De tous les phénomènes qui tombent sous l’observation des hommes, l’évolution des êtres est l’un des plus merveilleux. Une cellule apparaît, un œuf se constitue, un embryon se développe, et par une suite de changemens identiques chez tous les individus, dans un temps contenu dans des limites plus ou moins circonscrites, un animal vient reproduire les traits de ses parens. C’est l’évolution comme l’entendent les naturalistes. Le cycle s’accomplit d’une façon si régulière que tout est prévu depuis les découvertes de Charles-Ernest de Baer et d’une foule d’investigateurs, qui ont déterminé pour les divers types d’animaux les conditions du développement. M. Darwin et les adeptes de sa doctrine supposent que l’évolution n’est pas arrêtée chez les êtres parvenus à la forme définitive. À cet égard, ont-ils donc apporté une preuve ou seulement entrevu une probabilité, surpris un indice ? Nullement.
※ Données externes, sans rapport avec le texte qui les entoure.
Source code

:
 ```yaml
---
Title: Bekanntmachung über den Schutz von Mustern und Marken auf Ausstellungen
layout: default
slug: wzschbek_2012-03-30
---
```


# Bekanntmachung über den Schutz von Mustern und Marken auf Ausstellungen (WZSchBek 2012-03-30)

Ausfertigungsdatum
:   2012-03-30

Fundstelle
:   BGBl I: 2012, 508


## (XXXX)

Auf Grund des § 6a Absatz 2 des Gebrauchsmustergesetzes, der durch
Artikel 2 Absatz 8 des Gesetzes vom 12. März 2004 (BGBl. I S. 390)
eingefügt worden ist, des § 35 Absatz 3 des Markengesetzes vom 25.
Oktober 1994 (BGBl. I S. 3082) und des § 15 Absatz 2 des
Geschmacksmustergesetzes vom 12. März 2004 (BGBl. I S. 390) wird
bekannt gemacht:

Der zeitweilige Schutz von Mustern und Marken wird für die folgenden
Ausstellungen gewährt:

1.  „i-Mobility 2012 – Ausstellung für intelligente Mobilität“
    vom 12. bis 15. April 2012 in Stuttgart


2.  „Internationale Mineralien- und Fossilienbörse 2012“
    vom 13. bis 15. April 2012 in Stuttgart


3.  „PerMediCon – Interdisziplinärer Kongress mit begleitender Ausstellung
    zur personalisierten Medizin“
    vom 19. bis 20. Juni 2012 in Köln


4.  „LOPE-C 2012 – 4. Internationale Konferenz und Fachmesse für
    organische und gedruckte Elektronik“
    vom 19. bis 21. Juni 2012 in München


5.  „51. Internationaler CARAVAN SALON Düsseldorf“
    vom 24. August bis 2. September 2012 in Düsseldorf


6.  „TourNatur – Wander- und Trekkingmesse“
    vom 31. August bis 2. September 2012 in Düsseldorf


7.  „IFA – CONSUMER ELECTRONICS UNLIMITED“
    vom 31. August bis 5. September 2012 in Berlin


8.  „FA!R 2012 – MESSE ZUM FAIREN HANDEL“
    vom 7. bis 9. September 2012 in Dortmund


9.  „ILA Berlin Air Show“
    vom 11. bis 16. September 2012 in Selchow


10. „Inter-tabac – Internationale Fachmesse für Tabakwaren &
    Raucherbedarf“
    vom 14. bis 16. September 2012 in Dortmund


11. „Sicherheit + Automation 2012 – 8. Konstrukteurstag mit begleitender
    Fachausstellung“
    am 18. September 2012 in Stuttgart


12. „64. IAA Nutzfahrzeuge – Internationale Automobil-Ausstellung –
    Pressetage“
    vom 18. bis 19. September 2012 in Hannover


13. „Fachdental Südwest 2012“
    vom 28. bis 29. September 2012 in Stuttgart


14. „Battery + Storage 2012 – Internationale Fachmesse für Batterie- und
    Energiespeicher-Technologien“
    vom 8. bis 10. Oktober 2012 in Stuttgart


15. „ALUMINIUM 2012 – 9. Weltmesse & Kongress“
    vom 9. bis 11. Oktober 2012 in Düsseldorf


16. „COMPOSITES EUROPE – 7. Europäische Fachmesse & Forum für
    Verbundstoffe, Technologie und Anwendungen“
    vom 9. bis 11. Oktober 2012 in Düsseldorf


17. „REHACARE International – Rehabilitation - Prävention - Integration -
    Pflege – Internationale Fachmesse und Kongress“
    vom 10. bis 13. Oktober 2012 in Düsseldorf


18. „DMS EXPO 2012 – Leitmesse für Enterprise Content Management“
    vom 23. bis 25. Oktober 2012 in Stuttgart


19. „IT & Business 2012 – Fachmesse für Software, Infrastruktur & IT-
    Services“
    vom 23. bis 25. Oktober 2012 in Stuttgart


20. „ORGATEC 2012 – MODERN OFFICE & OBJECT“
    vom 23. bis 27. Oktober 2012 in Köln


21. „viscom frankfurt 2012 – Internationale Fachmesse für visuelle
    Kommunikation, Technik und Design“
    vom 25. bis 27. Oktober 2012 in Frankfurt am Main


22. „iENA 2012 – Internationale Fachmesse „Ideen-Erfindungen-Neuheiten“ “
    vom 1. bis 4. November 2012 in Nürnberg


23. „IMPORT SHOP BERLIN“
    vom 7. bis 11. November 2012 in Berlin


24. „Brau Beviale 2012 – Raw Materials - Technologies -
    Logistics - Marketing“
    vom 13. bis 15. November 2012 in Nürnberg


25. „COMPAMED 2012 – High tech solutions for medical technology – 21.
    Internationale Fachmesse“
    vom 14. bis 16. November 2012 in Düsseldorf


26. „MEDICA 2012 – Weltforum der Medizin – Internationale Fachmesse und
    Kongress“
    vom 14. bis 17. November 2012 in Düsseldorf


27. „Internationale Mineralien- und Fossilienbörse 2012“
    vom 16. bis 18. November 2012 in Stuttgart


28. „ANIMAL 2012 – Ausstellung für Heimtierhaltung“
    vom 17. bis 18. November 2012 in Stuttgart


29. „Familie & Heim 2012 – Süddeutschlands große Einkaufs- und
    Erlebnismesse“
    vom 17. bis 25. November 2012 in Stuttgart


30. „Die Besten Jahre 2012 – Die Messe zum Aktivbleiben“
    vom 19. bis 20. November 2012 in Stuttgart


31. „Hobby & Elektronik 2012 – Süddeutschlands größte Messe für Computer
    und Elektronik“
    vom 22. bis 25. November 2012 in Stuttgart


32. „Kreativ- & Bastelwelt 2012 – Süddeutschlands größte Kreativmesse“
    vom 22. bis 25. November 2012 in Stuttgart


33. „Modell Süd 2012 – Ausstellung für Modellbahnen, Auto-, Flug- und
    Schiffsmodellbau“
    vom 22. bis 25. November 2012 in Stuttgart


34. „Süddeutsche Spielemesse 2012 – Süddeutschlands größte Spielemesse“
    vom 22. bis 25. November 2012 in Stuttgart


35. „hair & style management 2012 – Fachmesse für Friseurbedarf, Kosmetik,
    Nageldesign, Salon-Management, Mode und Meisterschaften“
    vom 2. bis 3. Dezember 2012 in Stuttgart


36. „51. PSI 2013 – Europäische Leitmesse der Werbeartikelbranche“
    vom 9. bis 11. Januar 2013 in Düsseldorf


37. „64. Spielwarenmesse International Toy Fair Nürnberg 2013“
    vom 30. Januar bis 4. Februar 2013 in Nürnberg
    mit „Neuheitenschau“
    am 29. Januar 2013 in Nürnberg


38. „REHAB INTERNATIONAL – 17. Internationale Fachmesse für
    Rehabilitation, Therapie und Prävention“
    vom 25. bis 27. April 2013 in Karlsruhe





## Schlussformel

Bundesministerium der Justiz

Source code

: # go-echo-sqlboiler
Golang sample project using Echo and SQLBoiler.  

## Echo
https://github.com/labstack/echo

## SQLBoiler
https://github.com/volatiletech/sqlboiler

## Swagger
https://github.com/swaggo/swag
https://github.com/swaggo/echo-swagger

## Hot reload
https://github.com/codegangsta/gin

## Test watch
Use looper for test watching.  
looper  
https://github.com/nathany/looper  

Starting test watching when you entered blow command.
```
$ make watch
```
Les partisans des transformations indéfinies, selon la juste remarque d’Agassiz, « n’ont rien ajouté à notre connaissance de l’origine de l’homme et des animaux. » Ils citent des faits connus de tout naturaliste instruit et se jettent dans des interprétations de pure fantaisie. « Nulle découverte, nul fait nouveau ou encore inaperçu, » constate avec une entière vérité l’illustre professeur de Cambridge.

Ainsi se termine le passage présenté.